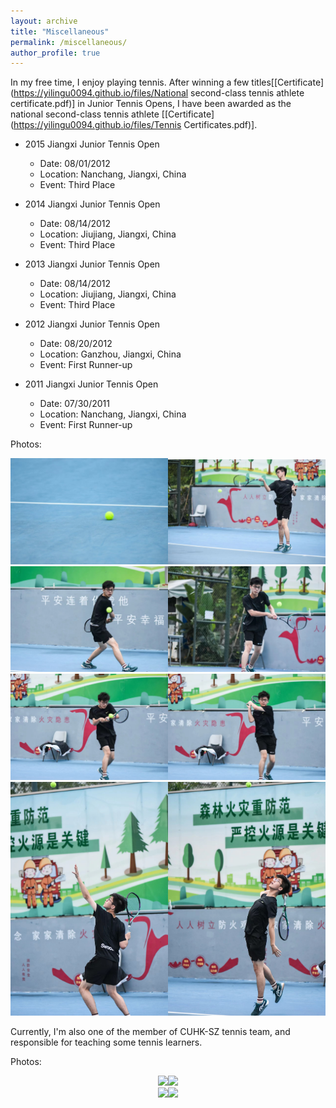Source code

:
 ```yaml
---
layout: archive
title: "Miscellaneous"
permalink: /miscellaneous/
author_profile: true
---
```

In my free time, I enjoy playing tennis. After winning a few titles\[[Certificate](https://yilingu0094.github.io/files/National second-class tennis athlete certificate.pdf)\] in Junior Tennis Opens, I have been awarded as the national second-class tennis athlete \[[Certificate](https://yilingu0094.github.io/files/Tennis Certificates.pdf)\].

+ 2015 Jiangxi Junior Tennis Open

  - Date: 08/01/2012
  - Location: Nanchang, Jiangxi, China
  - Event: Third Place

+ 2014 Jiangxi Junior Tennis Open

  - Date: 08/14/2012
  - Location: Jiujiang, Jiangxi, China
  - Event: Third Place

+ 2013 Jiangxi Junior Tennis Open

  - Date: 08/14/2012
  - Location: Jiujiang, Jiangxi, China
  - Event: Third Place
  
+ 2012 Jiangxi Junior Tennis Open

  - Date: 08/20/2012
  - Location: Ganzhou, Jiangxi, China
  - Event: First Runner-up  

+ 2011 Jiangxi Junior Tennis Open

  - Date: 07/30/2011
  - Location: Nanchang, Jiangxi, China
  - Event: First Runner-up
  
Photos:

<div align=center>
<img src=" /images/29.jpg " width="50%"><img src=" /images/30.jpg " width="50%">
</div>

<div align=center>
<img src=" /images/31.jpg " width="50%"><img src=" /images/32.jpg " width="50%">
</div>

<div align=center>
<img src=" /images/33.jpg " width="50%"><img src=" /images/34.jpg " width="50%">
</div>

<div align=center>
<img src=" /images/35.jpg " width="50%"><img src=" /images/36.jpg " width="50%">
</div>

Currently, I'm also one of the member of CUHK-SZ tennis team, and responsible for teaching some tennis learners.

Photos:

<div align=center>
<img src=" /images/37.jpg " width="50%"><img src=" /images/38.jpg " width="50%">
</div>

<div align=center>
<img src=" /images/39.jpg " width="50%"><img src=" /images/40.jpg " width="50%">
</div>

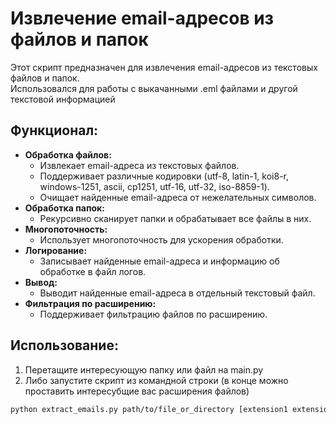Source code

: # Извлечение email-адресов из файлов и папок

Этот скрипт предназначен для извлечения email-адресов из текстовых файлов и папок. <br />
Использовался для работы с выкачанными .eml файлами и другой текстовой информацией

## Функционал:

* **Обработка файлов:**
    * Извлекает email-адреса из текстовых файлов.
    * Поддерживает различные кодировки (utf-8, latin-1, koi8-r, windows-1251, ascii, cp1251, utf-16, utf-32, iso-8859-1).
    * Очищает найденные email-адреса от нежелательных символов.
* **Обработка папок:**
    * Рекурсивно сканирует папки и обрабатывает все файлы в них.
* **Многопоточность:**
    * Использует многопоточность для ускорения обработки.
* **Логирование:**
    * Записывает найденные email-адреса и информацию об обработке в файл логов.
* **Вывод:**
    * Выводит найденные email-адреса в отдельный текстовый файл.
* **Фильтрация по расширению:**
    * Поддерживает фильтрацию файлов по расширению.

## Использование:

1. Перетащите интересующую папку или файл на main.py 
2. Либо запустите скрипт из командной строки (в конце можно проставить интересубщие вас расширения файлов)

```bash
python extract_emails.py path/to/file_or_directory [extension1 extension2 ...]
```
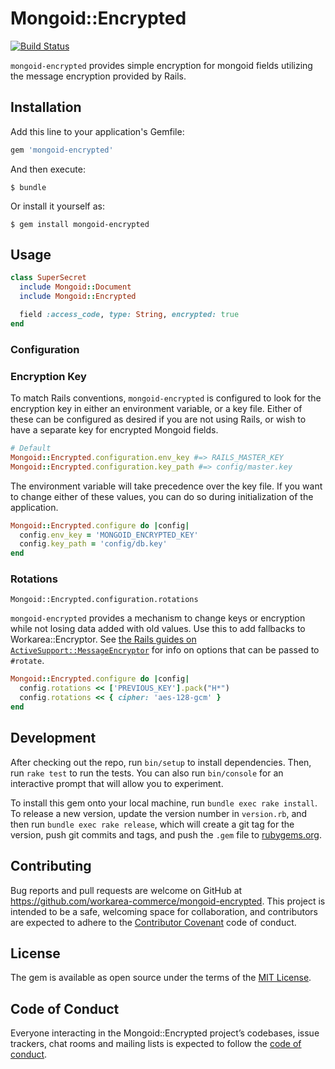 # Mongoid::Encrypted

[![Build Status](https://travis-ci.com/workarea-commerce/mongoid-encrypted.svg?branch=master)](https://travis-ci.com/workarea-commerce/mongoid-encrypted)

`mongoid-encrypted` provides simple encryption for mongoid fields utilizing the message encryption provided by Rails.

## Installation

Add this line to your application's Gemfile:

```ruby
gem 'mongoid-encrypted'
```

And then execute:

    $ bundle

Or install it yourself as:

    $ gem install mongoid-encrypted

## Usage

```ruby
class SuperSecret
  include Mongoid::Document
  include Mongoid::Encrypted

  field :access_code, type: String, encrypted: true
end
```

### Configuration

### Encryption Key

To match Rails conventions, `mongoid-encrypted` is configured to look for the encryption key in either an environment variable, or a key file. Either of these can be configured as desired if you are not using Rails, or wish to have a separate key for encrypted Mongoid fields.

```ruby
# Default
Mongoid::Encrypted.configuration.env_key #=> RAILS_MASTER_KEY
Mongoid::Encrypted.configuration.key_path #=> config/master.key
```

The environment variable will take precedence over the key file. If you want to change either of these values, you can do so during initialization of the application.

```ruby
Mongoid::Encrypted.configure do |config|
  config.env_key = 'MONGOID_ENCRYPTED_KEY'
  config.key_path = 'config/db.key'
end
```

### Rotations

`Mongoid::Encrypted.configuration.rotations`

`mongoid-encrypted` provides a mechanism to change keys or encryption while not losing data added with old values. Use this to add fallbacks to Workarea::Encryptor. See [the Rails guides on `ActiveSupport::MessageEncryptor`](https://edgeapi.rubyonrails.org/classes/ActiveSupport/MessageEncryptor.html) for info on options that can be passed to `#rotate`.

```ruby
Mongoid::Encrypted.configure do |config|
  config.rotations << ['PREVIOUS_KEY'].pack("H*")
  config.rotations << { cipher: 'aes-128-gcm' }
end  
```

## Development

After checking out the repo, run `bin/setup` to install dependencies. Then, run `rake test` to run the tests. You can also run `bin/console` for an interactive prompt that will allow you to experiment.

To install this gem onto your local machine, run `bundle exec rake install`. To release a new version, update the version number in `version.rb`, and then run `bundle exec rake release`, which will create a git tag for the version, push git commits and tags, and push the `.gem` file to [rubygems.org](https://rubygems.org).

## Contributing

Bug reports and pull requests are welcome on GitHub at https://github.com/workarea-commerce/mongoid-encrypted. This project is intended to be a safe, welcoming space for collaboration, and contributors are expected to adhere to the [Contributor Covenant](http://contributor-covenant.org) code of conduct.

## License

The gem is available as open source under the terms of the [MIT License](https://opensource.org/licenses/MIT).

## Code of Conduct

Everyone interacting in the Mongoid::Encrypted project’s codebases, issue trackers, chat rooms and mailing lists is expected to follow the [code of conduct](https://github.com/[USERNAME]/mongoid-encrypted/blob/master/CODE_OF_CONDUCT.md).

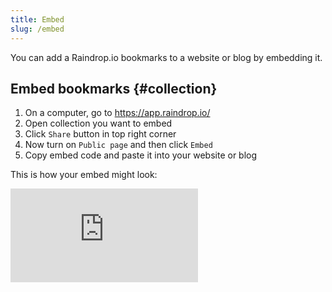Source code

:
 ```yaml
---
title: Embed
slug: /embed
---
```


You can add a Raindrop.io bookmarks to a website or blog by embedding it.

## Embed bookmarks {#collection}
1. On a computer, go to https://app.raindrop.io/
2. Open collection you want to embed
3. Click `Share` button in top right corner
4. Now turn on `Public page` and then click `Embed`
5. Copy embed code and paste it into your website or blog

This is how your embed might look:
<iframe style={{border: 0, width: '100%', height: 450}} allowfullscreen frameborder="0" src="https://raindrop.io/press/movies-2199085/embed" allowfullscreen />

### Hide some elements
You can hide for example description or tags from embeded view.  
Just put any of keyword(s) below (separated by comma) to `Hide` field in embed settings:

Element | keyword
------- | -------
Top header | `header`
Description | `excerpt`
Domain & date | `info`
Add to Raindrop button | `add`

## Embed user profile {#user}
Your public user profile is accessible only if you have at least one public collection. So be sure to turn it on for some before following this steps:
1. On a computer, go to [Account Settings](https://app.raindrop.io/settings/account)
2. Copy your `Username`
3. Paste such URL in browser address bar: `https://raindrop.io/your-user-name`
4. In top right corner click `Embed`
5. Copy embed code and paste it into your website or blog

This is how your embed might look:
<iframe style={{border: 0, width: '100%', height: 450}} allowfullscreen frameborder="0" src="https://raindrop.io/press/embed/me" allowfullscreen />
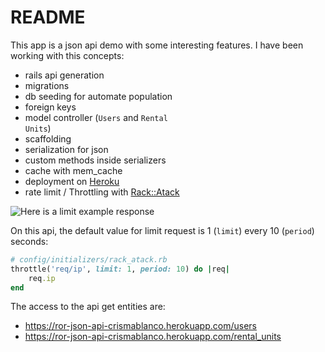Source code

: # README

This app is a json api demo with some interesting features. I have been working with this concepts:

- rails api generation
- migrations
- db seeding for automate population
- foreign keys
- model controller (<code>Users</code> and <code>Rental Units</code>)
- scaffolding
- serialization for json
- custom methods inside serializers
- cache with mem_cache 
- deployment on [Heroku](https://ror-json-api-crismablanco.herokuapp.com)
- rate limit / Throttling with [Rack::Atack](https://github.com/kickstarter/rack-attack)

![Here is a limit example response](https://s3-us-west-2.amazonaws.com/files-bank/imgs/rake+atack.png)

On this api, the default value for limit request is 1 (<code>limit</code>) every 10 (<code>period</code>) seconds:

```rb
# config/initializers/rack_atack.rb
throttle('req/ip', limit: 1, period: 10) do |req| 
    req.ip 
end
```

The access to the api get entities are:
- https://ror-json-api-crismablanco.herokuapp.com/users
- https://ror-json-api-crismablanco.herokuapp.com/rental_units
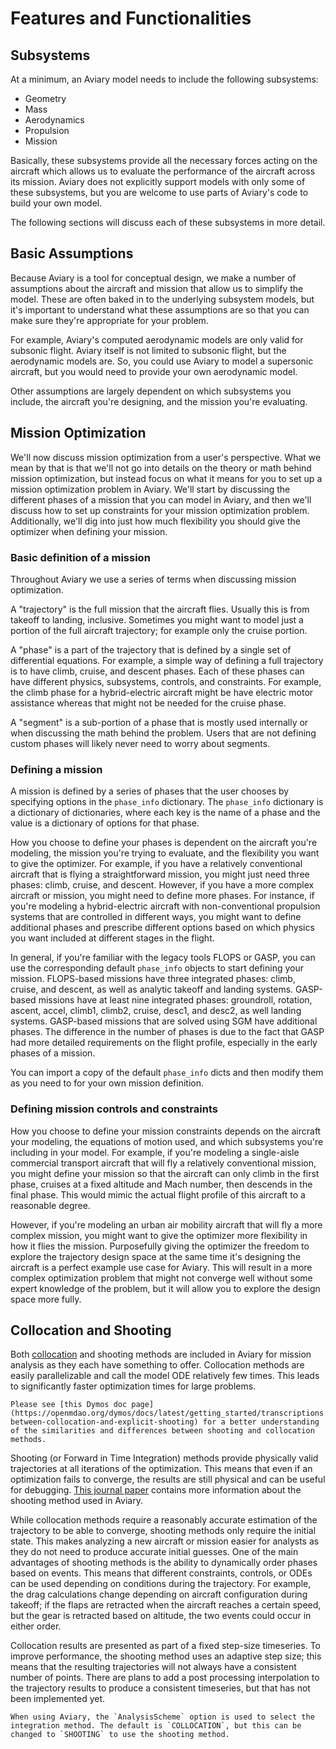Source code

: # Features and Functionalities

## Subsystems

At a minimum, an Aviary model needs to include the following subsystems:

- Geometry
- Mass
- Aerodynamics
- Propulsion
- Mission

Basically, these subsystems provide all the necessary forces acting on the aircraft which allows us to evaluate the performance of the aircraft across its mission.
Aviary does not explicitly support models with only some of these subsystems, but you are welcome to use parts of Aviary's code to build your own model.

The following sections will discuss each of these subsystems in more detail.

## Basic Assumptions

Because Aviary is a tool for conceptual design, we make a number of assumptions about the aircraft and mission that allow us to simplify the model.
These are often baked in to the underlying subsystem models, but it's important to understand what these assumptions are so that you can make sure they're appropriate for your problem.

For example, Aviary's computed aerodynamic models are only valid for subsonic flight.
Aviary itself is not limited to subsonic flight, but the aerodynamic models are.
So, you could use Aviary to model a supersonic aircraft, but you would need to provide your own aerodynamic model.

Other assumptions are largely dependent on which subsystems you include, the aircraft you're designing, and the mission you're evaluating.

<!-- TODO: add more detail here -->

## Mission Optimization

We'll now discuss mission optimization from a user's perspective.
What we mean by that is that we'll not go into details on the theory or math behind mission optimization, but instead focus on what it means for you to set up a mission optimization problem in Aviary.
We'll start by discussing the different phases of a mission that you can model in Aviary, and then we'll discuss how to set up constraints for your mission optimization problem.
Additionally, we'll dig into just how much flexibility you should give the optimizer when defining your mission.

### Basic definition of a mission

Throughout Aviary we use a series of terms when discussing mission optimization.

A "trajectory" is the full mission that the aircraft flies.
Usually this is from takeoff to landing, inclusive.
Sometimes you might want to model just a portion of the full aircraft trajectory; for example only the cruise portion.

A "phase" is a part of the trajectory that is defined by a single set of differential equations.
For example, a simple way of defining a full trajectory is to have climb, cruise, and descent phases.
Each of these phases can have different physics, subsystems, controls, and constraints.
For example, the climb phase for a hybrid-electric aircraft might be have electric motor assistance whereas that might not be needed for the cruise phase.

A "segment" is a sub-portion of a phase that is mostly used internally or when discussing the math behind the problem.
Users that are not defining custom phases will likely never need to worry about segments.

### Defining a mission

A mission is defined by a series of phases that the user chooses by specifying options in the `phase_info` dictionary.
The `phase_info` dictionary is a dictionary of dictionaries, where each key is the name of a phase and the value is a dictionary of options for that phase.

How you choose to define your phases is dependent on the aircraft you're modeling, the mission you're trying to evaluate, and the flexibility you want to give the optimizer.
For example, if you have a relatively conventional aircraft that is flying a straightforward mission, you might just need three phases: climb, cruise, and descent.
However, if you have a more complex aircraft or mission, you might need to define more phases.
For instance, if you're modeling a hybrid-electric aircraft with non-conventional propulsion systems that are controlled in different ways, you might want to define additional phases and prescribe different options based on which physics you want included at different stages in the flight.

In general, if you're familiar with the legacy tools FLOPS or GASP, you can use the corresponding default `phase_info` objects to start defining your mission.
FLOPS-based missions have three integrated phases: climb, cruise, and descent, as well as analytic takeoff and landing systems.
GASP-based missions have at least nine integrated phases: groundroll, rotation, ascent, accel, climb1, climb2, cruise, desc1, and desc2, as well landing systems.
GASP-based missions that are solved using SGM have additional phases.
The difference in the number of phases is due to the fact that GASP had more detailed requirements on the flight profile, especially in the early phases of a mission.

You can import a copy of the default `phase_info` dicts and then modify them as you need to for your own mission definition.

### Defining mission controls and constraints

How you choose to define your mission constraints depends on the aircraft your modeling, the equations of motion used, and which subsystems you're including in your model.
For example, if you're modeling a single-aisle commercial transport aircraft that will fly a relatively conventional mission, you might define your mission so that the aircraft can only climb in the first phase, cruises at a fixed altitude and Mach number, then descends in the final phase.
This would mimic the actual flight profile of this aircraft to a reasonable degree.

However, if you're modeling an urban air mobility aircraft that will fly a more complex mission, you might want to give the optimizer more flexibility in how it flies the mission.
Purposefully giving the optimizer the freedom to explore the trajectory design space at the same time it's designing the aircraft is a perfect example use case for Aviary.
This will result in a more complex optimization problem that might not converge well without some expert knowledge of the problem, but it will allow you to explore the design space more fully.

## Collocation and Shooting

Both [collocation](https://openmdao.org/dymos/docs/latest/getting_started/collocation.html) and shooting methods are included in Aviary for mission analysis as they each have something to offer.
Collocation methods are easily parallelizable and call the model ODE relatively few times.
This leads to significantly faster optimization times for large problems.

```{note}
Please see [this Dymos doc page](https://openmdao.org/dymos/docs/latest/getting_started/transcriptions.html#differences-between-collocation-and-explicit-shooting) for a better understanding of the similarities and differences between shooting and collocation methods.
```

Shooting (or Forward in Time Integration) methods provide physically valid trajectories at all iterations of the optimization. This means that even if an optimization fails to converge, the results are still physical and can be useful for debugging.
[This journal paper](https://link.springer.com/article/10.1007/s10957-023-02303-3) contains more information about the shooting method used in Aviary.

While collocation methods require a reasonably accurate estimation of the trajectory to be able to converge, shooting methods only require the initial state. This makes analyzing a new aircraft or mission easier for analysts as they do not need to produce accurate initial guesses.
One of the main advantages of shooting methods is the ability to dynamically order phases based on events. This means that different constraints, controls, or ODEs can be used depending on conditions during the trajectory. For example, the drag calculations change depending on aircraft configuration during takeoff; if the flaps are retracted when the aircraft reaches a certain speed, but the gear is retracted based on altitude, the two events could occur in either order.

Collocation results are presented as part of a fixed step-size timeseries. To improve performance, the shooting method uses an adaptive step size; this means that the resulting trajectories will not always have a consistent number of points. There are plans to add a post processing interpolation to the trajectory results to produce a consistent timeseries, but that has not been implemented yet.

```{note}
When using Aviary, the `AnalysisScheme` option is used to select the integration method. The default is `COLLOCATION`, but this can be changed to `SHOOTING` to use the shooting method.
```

****************

=== What you have to do ===
When the word "descent" appears in a line of the listing, copy that line.

=== Solution for this problem ===
For example, a simple way of defining a full trajectory is to have climb, cruise, and descent phases.
For example, if you have a relatively conventional aircraft that is flying a straightforward mission, you might just need three phases: climb, cruise, and descent.
FLOPS-based missions have three integrated phases: climb, cruise, and descent, as well as analytic takeoff and landing systems.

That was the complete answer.